共産党の戦後最初の新綱領「五一年綱領」に基づいて、武装闘争の方針を忠実に守り、断固遂行することにいささかの疑問も抱かずに実行した村上は結果的には用なしとされ、捨て去られたのである。不屈の闘士として日本共産党から称揚されていた村上国治は現在の共産党の歴史からは完全に抹消されてしまっている。「五一年綱領」が消されてしまったように。
本書は「白鳥事件」だけを論じたものではない。大きな特色は戦後の日本共産党の動静を白鳥事件に絡ませて論じていることだろう。特に宮本顕治が実権を握ってからの著者による日本共産党への批判的な言説には厳しさが増している。そこには村上国治への理不尽な取り扱いへの抗議の意もあるのかもしれない。

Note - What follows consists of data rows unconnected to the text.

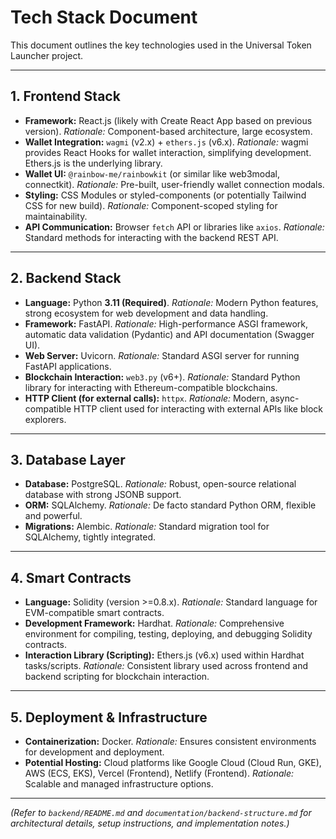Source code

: # Tech Stack Document

This document outlines the key technologies used in the Universal Token Launcher project.

---

## 1. Frontend Stack

- **Framework:** React.js (likely with Create React App based on previous version).
  *Rationale:* Component-based architecture, large ecosystem.
- **Wallet Integration:** `wagmi` (v2.x) + `ethers.js` (v6.x).
  *Rationale:* wagmi provides React Hooks for wallet interaction, simplifying development. Ethers.js is the underlying library.
- **Wallet UI:** `@rainbow-me/rainbowkit` (or similar like web3modal, connectkit).
  *Rationale:* Pre-built, user-friendly wallet connection modals.
- **Styling:** CSS Modules or styled-components (or potentially Tailwind CSS for new build).
  *Rationale:* Component-scoped styling for maintainability.
- **API Communication:** Browser `fetch` API or libraries like `axios`.
  *Rationale:* Standard methods for interacting with the backend REST API.

---

## 2. Backend Stack

- **Language:** Python **3.11 (Required)**.
  *Rationale:* Modern Python features, strong ecosystem for web development and data handling.
- **Framework:** FastAPI.
  *Rationale:* High-performance ASGI framework, automatic data validation (Pydantic) and API documentation (Swagger UI).
- **Web Server:** Uvicorn.
  *Rationale:* Standard ASGI server for running FastAPI applications.
- **Blockchain Interaction:** `web3.py` (v6+).
  *Rationale:* Standard Python library for interacting with Ethereum-compatible blockchains.
- **HTTP Client (for external calls):** `httpx`.
  *Rationale:* Modern, async-compatible HTTP client used for interacting with external APIs like block explorers.

---

## 3. Database Layer

- **Database:** PostgreSQL.
  *Rationale:* Robust, open-source relational database with strong JSONB support.
- **ORM:** SQLAlchemy.
  *Rationale:* De facto standard Python ORM, flexible and powerful.
- **Migrations:** Alembic.
  *Rationale:* Standard migration tool for SQLAlchemy, tightly integrated.

---

## 4. Smart Contracts

- **Language:** Solidity (version >=0.8.x).
  *Rationale:* Standard language for EVM-compatible smart contracts.
- **Development Framework:** Hardhat.
  *Rationale:* Comprehensive environment for compiling, testing, deploying, and debugging Solidity contracts.
- **Interaction Library (Scripting):** Ethers.js (v6.x) used within Hardhat tasks/scripts.
  *Rationale:* Consistent library used across frontend and backend scripting for blockchain interaction.

---

## 5. Deployment & Infrastructure

- **Containerization:** Docker.
  *Rationale:* Ensures consistent environments for development and deployment.
- **Potential Hosting:** Cloud platforms like Google Cloud (Cloud Run, GKE), AWS (ECS, EKS), Vercel (Frontend), Netlify (Frontend).
  *Rationale:* Scalable and managed infrastructure options.

---

*(Refer to `backend/README.md` and `documentation/backend-structure.md` for architectural details, setup instructions, and implementation notes.)*
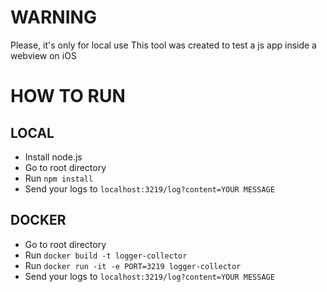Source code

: # WARNING

Please, it's only for local use
This tool was created to test a js app inside a webview on iOS

# HOW TO RUN

## LOCAL

- Install node.js
- Go to root directory
- Run `npm install`
- Send your logs to `localhost:3219/log?content=YOUR MESSAGE`

## DOCKER

- Go to root directory
- Run `docker build -t logger-collector`
- Run `docker run -it -e PORT=3219 logger-collector`
- Send your logs to `localhost:3219/log?content=YOUR MESSAGE`
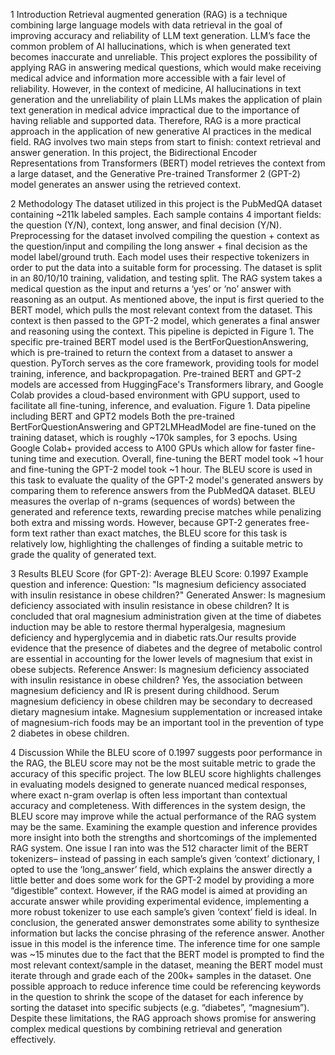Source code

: 1 Introduction 
Retrieval augmented generation (RAG) is a technique combining large language models with data retrieval in the goal of improving accuracy and reliability of LLM text generation. LLM’s face the common problem of AI hallucinations, which is when generated text becomes inaccurate and unreliable. This project explores the possibility of applying RAG in answering medical questions, which would make receiving medical advice and information more accessible with a fair level of reliability. However, in the context of medicine, AI hallucinations in text generation and the unreliability of plain LLMs makes the application of plain text generation in medical advice impractical due to the importance of having reliable and supported data. Therefore, RAG is a more practical approach in the application of new generative AI practices in the medical field. RAG involves two main steps from start to finish: context retrieval and answer generation. In this project, the Bidirectional Encoder Representations from Transformers (BERT) model retrieves the context from a large dataset, and the Generative Pre-trained Transformer 2 (GPT-2) model generates an answer using the retrieved context. 

2 Methodology 
The dataset utilized in this project is the PubMedQA dataset containing ~211k labeled samples. Each sample contains 4 important fields: the question (Y/N), context, long answer, and final decision (Y/N). Preprocessing for the dataset involved compiling the question + context as the question/input and compiling the long answer + final decision as the model label/ground truth. Each model uses their respective tokenizers in order to put the data into a suitable form for processing. The dataset is split in an 80/10/10 training, validation, and testing split. The RAG system takes a medical question as the input and returns a ‘yes’ or ‘no’ answer with reasoning as an output. As mentioned above, the input is first queried to the BERT model, which pulls the most relevant context from the dataset. This context is then passed to the GPT-2 model, which generates a final answer and reasoning using the context. This pipeline is depicted in Figure 1. The specific pre-trained BERT model used is the BertForQuestionAnswering, which is pre-trained to return the context from a dataset to answer a question. PyTorch serves as the core framework, providing tools for model training, inference, and backpropagation. Pre-trained BERT and GPT-2 models are accessed from HuggingFace's Transformers library, and Google Colab provides a cloud-based environment with GPU support, used to facilitate all fine-tuning, inference, and evaluation. Figure 1. Data pipeline including BERT and GPT2 models Both the pre-trained BertForQuestionAnswering and GPT2LMHeadModel are fine-tuned on the training dataset, which is roughly ~170k samples, for 3 epochs. Using Google Colab+ provided access to A100 GPUs which allow for faster fine-tuning time and execution. Overall, fine-tuning the BERT model took ~1 hour and fine-tuning the GPT-2 model took ~1 hour. The BLEU score is used in this task to evaluate the quality of the GPT-2 model's generated answers by comparing them to reference answers from the PubMedQA dataset. BLEU measures the overlap of n-grams (sequences of words) between the generated and reference texts, rewarding precise matches while penalizing both extra and missing words. However, because GPT-2 generates free-form text rather than exact matches, the BLEU score for this task is relatively low, highlighting the challenges of finding a suitable metric to grade the quality of generated text. 

3 Results 
BLEU Score (for GPT-2): Average BLEU Score: 0.1997 Example question and inference: Question: "Is magnesium deficiency associated with insulin resistance in obese children?" Generated Answer:  Is magnesium deficiency associated with insulin resistance in obese children? It is concluded that oral magnesium administration given at the time of diabetes induction may be able to restore thermal hyperalgesia, magnesium deficiency and hyperglycemia and in diabetic rats.Our results provide evidence that the presence of diabetes and the degree of metabolic control are essential in accounting for the lower levels of magnesium that exist in obese subjects. Reference Answer: Is magnesium deficiency associated with insulin resistance in obese children? Yes, the association between magnesium deficiency and IR is present during childhood. Serum magnesium deficiency in obese children may be secondary to decreased dietary magnesium intake. Magnesium supplementation or increased intake of magnesium-rich foods may be an important tool in the prevention of type 2 diabetes in obese children. 

4 Discussion 
While the BLEU score of 0.1997 suggests poor performance in the RAG, the BLEU score may not be the most suitable metric to grade the accuracy of this specific project. The low BLEU score highlights challenges in evaluating models designed to generate nuanced medical responses, where exact n-gram overlap is often less important than contextual accuracy and completeness. With differences in the system design, the BLEU score may improve while the actual performance of the RAG system may be the same. Examining the example question and inference provides more insight into both the strengths and shortcomings of the implemented RAG system. One issue I ran into was the 512 character limit of the BERT tokenizers– instead of passing in each sample’s given ‘context’ dictionary, I opted to use the ‘long_answer’ field, which explains the answer directly a little better and does some work for the GPT-2 model by providing a more “digestible” context. However, if the RAG model is aimed at providing an accurate answer while providing experimental evidence, implementing a more robust tokenizer to use each sample’s given ‘context’ field is ideal. In conclusion, the generated answer demonstrates some ability to synthesize information but lacks the concise phrasing of the reference answer. Another issue in this model is the inference time. The inference time for one sample was ~15 minutes due to the fact that the BERT model is prompted to find the most relevant context/sample in the dataset, meaning the BERT model must iterate through and grade each of the 200k+ samples in the dataset. One possible approach to reduce inference time could be referencing keywords in the question to shrink the scope of the dataset for each inference by sorting the dataset into specific subjects (e.g. “diabetes”, “magnesium”). Despite these limitations, the RAG approach shows promise for answering complex medical questions by combining retrieval and generation effectively.

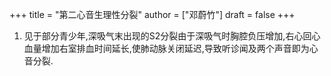 +++
title = "第二心音生理性分裂"
author = ["邓蔚竹"]
draft = false
+++

1.  见于部分青少年,深吸气末出现的S2分裂由于深吸气时胸腔负压增加,右心回心血量增加右室排血时间延长,使肺动脉关闭延迟,导致听诊闻及两个声音即为心音分裂.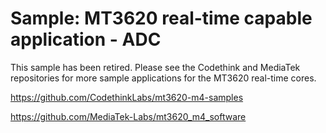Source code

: # Sample: MT3620 real-time capable application - ADC

This sample has been retired. Please see the Codethink and MediaTek repositories for more sample applications
for the MT3620 real-time cores.

https://github.com/CodethinkLabs/mt3620-m4-samples

https://github.com/MediaTek-Labs/mt3620_m4_software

もう一つは、「白鳥決定」と呼ばれる「疑わしいときは被告人の利益に」という刑事裁判の鉄則を再審にも適用すべきという画期的な判断が下され、「開かずの門」と言われてきた再審請求の道を開く判例となった。そのきっかけを作ったのがこの白鳥事件で、死刑囚からの生還が実現していることの意味の重さを指摘していることである。
さらにもう一つは、白鳥事件の関係者等のその後の証言を丹念に集め、白鳥、村上二人の遺族についてのその後を追跡している。
これらを見れば、まさに本書をこの事件の「総決着」と著者が位置づけていることがふさわしいと思えるはずである。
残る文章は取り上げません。